Facebook Might be Spying on Us, but it Makes for Pretty Graphs

Facebookdata

Table of Contents

Graphs, Graph theory, Euler, and Dijkstra

As tasks become more defined, the structures of data used to define them increase in complexity. Even the smallest of projects can be broken down into groups of smaller tasks, that represent even smaller sub-tasks. Graphs are a data structure that helps us deal with large amounts of complex interactions, in a static, logical way. They are widely used in all kinds of optimization problems, including network traffic and routing, maps, game theory, and decision making. Whether we know it or not, most of us have had experiences with graphs when we interact with social media. It turns out that graphs are the perfect data structure to describe, analyze, and keep track of many objects, along with their relationships to one another. However, despite the ubiquity of graphs, they can be quite intimidating to understand. In the interest of curiosity and science, today is the day we’re going to tackle graphs, and wrestle with that uneasy feeling we get when we don’t have the slightest clue how something in front of us works.

In order to explore graphs, we’re gonna take a look at what makes a graph, cover some of the math behind it, build a simplified graph, and begin to explore a more complex social graph from Facebook data. Nodes, or vertices of a graph are like the corners of a shape, while the edges are like the sides. Edges connect with corners in all directions, giving graphs the ability to take on any shape. Any graph can be depicted with G = (V, E) , where E is the set of edges, and V is the set of vertices. Larger graphs just have more nodes, and more edges means more connectivity.
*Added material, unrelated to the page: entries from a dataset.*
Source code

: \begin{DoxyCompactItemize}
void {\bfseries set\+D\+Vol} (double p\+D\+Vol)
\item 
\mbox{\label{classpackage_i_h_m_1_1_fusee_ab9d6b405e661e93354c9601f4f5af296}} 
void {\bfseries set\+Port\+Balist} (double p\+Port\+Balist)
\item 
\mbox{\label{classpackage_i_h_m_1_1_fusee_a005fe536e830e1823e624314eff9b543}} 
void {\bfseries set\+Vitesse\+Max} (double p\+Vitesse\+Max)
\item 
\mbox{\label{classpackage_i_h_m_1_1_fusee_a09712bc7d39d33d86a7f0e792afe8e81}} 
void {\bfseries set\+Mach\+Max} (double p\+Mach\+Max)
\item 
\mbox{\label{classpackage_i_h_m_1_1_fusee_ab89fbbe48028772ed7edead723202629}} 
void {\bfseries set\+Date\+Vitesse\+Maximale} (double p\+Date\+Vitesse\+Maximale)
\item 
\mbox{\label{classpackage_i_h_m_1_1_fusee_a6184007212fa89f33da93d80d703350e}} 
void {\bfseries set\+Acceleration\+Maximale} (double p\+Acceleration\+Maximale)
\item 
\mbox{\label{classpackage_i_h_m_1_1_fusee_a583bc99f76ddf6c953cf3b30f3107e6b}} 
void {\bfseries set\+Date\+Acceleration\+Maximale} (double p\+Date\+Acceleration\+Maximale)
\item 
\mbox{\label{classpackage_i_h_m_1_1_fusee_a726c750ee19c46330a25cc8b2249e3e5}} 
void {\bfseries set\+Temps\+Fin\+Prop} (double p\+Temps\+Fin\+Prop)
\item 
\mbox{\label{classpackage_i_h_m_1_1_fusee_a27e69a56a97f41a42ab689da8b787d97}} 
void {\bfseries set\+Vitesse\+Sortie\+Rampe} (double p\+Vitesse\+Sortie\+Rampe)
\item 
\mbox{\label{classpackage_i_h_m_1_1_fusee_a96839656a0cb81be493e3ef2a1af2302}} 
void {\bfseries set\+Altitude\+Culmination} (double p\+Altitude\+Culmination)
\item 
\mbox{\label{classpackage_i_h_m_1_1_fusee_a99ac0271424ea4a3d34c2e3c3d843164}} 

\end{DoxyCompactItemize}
Computers find it more convenient to depict graphs as an adjacency matrix, otherwise known as a connection matrix. An adjacency matrix is made up of a square matrix that consists of only 0’s and 1’s (binary). In this binary matrix, a 1 represents a spot in the graph were an edge goes from vertex to vertex. If there is no edge running between, say vertex i and vertex j, there will be a 0 in the matrix. A good bit of graph theory can be attributed to 18th century Swiss mathematician Leonhard Euler. Euler is known as one of the most influential and prolific mathematicians of all time, with contributions in the fields of physics, number theory, and graph theory. His work on the famous Seven Bridges of Königsberg problem, where one had to decide if they could cross each bridge only once in a round-trip back to the starting point, resulted in a number of revelations concerning graph theory. Among those revelations was the discovery of the formula V-E+F=2 , having to do with the number of vertices, edges, and faces of a convex polyhedron.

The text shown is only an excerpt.